Saved data entries

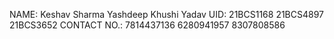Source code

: NAME:        Keshav Sharma                 Yashdeep            Khushi Yadav
UID:         21BCS1168                     21BCS4897           21BCS3652
CONTACT NO.: 7814437136                    6280941957          8307808586
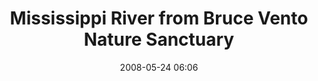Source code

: ---
title: "Mississippi River from Bruce Vento Nature Sanctuary"
date: 2008-05-24 06:06
picture: "/assets/camera-roll/2008/05/2008-05-24-mississippi-river-from-bruce-vento-nature-sanctuary/recon-2-086.jpg"
picture-of: Mississippi River
thumbnail: "/assets/camera-roll/2008/05/2008-05-24-mississippi-river-from-bruce-vento-nature-sanctuary/recon-2-086-thumbnail.jpg"
type: picture
tags:
  - Photograph
  - barge
  - bridge
  - car
  - grass
  - river
  - road
  - Recon 2
  - Bruce Vento Nature Sanctuary
  - Mississippi River
  - Saint Paul
---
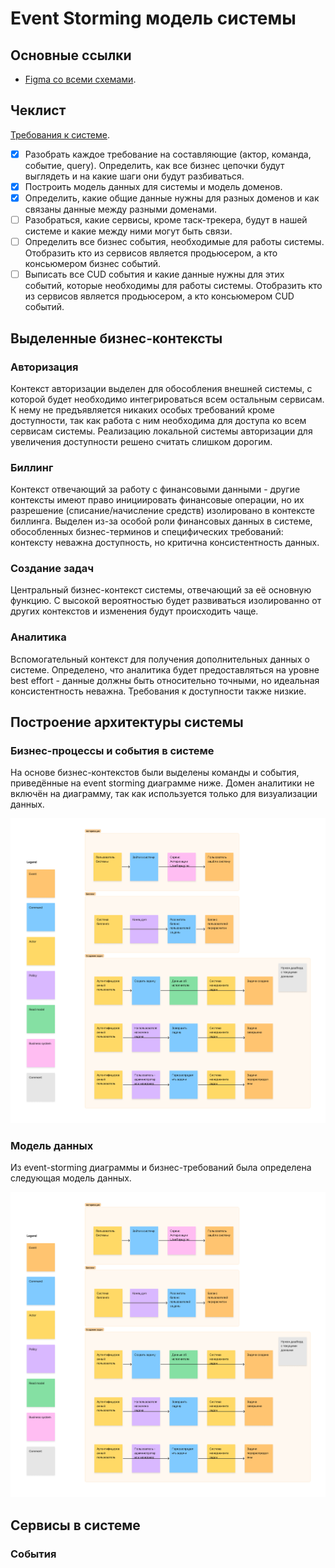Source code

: # Event Storming модель системы

## Основные ссылки

* [Figma со всеми схемами](https://www.figma.com/file/iyS53SFu1kTM66hNlWnh5g/week-1?type=whiteboard&node-id=0%3A1&t=895KrVNeUdW1K3GW-1).

## Чеклист

[Требования к системе](requirements.md).

- [x] Разобрать каждое требование на составляющие (актор, команда, событие, query). Определить, как все бизнес цепочки будут выглядеть и на какие шаги они будут разбиваться.
- [x] Построить модель данных для системы и модель доменов.
- [x] Определить, какие общие данные нужны для разных доменов и как связаны данные между разными доменами.
- [ ] Разобраться, какие сервисы, кроме таск-трекера, будут в нашей системе и какие между ними могут быть связи.
- [ ] Определить все бизнес события, необходимые для работы системы. Отобразить кто из сервисов является продьюсером, а кто консьюмером бизнес событий.
- [ ] Выписать все CUD события и какие данные нужны для этих событий, которые необходимы для работы системы. Отобразить кто из сервисов является продьюсером, а кто консьюмером CUD событий.

## Выделенные бизнес-контексты

### Авторизация

Контекст авторизации выделен для обособления внешней системы, с которой будет необходимо интегрироваться всем остальным сервисам.
К нему не предъявляется никаких особых требований кроме доступности, так как работа с ним необходима для доступа ко всем сервисам системы.
Реализацию локальной системы авторизации для увеличения доступности решено считать слишком дорогим.

### Биллинг

Контекст отвечающий за работу с финансовыми данными - другие контексты имеют право инициировать финансовые операции, но их разрешение (списание/начисление средств)
изолировано в контексте биллинга. Выделен из-за особой роли финансовых данных в системе, обособленных бизнес-терминов и специфических требований: контексту неважна доступность, но критична 
консистентность данных.

### Создание задач

Центральный бизнес-контекст системы, отвечающий за её основную функцию. С высокой вероятностью будет развиваться изолированно от других контекстов и изменения будут происходить чаще.

### Аналитика

Вспомогательный контекст для получения дополнительных данных о системе. Определено, что аналитика будет предоставляться на уровне best effort - данные должны быть относительно точными, но
идеальная консистентность неважна. Требования к доступности также низкие.

## Построение архитектуры системы 

### Бизнес-процессы и события в системе

На основе бизнес-контекстов были выделены команды и события, приведённые на event storming диаграмме ниже. 
Домен аналитики не включён на диаграмму, так как используется только для визуализации данных.

![event storming](images/event_storming.png)

### Модель данных

Из event-storming диаграммы и бизнес-требований была определена следующая модель данных.

![data model](images/data_model.png)

## Сервисы в системе

### События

#### [Exercise directions]
Copy out each line of the data in which the word "данные" appears.

#### [Exercise output]
- [x] Определить, какие общие данные нужны для разных доменов и как связаны данные между разными доменами.
- [ ] Выписать все CUD события и какие данные нужны для этих событий, которые необходимы для работы системы. Отобразить кто из сервисов является продьюсером, а кто консьюмером CUD событий.
Вспомогательный контекст для получения дополнительных данных о системе. Определено, что аналитика будет предоставляться на уровне best effort - данные должны быть относительно точными, но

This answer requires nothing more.